*** Opening of Data supplied ***

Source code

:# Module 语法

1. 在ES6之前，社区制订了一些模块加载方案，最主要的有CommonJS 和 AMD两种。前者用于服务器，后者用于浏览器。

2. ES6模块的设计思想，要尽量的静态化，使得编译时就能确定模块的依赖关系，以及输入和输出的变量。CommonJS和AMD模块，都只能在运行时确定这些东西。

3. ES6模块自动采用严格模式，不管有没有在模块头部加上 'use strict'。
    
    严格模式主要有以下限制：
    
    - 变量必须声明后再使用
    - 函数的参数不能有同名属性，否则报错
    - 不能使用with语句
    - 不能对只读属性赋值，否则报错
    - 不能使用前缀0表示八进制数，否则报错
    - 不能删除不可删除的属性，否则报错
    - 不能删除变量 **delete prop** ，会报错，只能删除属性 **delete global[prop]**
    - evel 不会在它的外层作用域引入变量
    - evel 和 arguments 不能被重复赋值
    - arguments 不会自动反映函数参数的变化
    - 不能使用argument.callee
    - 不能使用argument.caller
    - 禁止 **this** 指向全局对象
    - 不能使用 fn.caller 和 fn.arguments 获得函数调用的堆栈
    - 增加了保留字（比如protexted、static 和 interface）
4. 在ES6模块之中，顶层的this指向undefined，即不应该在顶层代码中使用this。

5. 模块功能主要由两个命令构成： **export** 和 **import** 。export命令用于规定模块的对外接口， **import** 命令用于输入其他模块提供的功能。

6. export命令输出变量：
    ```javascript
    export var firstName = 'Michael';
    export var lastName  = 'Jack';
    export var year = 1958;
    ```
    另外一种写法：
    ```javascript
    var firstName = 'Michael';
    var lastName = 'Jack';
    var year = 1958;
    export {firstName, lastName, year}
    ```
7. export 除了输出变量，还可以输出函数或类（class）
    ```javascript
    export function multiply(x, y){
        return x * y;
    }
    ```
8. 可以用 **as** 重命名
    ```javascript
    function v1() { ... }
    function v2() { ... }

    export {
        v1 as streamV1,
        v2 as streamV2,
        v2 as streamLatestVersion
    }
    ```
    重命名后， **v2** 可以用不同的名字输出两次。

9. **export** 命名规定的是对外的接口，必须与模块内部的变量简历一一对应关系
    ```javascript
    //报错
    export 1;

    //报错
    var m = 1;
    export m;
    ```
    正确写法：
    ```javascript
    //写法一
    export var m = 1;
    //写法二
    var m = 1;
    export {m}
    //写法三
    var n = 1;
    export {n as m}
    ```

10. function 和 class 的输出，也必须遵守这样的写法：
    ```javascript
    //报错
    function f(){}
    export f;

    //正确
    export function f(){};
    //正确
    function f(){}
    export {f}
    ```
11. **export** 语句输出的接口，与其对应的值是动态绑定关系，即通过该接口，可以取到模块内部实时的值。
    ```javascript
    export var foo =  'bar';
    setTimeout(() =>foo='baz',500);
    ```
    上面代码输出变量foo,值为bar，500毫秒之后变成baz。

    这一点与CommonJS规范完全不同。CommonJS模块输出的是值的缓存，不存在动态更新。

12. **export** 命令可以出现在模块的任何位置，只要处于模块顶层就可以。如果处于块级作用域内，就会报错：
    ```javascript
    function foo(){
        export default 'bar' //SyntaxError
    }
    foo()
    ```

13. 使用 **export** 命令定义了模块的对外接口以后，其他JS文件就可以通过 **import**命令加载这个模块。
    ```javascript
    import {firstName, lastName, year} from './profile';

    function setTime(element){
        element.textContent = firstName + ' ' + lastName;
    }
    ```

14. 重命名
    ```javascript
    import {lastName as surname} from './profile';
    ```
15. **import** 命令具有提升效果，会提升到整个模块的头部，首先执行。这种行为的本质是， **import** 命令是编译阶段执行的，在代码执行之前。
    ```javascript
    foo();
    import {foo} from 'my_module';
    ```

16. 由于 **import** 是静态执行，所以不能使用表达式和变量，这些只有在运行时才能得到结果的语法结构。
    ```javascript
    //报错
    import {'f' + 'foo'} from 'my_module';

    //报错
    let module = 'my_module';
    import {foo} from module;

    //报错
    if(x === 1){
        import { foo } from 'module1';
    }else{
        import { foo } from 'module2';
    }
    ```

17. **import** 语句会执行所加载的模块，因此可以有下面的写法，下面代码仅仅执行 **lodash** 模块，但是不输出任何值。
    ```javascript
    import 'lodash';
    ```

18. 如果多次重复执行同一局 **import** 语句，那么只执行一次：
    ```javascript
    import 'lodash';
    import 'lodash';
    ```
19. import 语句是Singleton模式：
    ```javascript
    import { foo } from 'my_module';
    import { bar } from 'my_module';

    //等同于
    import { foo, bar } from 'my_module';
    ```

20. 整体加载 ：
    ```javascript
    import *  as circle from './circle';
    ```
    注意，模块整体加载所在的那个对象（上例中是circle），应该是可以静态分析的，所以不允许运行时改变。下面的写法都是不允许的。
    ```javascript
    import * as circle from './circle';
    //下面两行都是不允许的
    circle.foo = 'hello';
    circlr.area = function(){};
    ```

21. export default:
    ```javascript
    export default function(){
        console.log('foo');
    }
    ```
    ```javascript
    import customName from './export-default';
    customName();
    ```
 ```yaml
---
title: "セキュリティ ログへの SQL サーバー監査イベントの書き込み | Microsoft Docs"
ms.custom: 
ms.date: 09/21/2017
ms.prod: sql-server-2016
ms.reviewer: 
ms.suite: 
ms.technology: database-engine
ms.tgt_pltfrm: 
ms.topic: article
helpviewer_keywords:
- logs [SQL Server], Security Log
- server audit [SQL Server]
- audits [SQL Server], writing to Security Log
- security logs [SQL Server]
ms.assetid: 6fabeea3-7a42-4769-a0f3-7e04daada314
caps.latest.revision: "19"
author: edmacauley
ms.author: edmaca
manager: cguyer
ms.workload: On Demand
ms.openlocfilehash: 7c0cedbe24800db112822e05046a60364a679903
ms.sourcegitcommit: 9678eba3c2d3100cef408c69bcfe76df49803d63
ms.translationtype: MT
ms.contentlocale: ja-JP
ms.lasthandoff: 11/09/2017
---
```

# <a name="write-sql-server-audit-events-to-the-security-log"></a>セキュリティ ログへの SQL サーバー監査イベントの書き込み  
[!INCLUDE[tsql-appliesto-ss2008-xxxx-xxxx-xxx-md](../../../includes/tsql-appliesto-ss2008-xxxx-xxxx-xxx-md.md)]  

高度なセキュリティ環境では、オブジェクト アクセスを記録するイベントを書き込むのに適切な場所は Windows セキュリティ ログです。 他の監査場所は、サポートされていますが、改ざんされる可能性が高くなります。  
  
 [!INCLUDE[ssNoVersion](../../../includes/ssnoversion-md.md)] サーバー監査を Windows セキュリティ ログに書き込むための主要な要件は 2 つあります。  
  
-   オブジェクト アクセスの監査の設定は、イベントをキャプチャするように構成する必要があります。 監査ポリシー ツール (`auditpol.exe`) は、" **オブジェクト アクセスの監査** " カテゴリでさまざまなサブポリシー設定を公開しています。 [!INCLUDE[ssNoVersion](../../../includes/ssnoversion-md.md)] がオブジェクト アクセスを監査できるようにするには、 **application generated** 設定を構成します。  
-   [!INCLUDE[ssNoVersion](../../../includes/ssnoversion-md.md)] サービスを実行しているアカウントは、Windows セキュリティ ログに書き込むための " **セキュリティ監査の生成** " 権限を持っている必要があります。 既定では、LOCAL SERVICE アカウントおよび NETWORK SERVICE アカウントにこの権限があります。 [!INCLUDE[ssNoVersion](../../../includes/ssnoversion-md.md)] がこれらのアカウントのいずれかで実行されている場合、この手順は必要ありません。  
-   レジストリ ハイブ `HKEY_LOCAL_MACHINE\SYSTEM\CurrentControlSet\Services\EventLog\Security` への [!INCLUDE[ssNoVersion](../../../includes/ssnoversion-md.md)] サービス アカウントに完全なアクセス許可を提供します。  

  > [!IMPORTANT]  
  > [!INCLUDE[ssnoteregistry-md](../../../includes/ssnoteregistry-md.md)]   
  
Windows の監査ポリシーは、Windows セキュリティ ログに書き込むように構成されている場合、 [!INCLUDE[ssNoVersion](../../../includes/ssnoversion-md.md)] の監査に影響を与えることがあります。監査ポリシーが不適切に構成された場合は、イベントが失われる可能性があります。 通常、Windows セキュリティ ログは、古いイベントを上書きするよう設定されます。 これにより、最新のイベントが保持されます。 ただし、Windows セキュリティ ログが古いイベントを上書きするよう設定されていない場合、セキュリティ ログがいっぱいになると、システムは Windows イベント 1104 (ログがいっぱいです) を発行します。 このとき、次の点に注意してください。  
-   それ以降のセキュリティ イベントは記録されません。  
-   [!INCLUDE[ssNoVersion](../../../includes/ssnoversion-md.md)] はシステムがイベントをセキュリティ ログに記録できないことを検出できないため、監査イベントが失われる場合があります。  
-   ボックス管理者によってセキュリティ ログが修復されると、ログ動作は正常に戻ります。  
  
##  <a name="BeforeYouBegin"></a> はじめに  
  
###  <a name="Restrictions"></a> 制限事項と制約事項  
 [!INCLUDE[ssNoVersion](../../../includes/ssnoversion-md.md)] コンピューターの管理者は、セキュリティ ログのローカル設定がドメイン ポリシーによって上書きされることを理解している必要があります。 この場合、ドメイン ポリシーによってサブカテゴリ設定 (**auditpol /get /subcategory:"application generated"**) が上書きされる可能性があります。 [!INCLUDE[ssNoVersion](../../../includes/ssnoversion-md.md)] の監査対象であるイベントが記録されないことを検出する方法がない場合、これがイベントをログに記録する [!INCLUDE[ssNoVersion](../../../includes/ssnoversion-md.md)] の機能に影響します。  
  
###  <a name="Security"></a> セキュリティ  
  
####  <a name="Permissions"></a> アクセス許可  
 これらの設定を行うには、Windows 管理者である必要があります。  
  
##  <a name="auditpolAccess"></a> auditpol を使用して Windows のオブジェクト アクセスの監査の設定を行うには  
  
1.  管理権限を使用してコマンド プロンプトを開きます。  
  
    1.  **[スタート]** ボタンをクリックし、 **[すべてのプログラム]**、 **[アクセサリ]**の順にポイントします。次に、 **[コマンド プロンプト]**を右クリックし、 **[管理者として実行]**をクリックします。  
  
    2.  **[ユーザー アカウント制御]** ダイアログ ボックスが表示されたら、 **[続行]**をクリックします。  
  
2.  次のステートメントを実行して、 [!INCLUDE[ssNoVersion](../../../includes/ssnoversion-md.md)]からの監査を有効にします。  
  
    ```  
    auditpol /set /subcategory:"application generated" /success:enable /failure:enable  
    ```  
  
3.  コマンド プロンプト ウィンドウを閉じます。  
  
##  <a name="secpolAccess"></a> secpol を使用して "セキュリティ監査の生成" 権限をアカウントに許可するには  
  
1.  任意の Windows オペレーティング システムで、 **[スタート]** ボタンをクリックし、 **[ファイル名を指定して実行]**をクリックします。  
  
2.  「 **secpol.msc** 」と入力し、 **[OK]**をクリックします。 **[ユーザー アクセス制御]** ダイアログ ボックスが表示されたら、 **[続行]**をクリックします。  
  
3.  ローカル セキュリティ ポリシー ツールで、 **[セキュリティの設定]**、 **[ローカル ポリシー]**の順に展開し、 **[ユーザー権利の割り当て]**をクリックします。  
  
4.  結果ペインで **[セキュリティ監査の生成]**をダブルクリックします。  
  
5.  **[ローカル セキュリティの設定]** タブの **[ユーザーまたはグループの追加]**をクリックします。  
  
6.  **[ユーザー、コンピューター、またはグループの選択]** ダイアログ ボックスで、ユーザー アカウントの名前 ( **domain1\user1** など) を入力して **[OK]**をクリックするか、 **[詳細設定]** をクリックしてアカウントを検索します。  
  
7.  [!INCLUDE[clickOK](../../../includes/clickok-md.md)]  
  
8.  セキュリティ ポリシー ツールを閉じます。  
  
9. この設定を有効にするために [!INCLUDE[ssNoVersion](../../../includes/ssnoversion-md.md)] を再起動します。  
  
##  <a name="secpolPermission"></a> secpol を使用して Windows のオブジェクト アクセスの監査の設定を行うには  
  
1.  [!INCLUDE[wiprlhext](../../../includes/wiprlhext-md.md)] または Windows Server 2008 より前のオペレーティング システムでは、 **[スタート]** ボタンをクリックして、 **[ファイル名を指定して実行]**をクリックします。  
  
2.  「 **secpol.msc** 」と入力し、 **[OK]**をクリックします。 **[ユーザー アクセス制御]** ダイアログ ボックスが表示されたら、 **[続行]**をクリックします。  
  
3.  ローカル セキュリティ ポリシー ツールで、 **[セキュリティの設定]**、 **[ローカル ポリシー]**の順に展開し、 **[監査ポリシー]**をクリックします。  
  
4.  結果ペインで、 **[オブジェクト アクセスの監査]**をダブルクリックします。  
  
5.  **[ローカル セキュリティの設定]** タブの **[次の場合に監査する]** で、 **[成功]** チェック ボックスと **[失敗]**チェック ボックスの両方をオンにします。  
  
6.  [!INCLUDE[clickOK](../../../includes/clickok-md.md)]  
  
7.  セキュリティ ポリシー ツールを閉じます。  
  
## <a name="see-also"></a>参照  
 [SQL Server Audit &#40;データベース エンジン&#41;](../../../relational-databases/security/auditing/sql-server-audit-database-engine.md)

*** Close of Data supplied ***

Requirement: Could you please copy the lines above exactly, beginning at the first and ending at the line that contains "- 变量必须声明后再使用"?

Output for this task:
Source code

:# Module 语法

1. 在ES6之前，社区制订了一些模块加载方案，最主要的有CommonJS 和 AMD两种。前者用于服务器，后者用于浏览器。

2. ES6模块的设计思想，要尽量的静态化，使得编译时就能确定模块的依赖关系，以及输入和输出的变量。CommonJS和AMD模块，都只能在运行时确定这些东西。

3. ES6模块自动采用严格模式，不管有没有在模块头部加上 'use strict'。
    
    严格模式主要有以下限制：
    
    - 变量必须声明后再使用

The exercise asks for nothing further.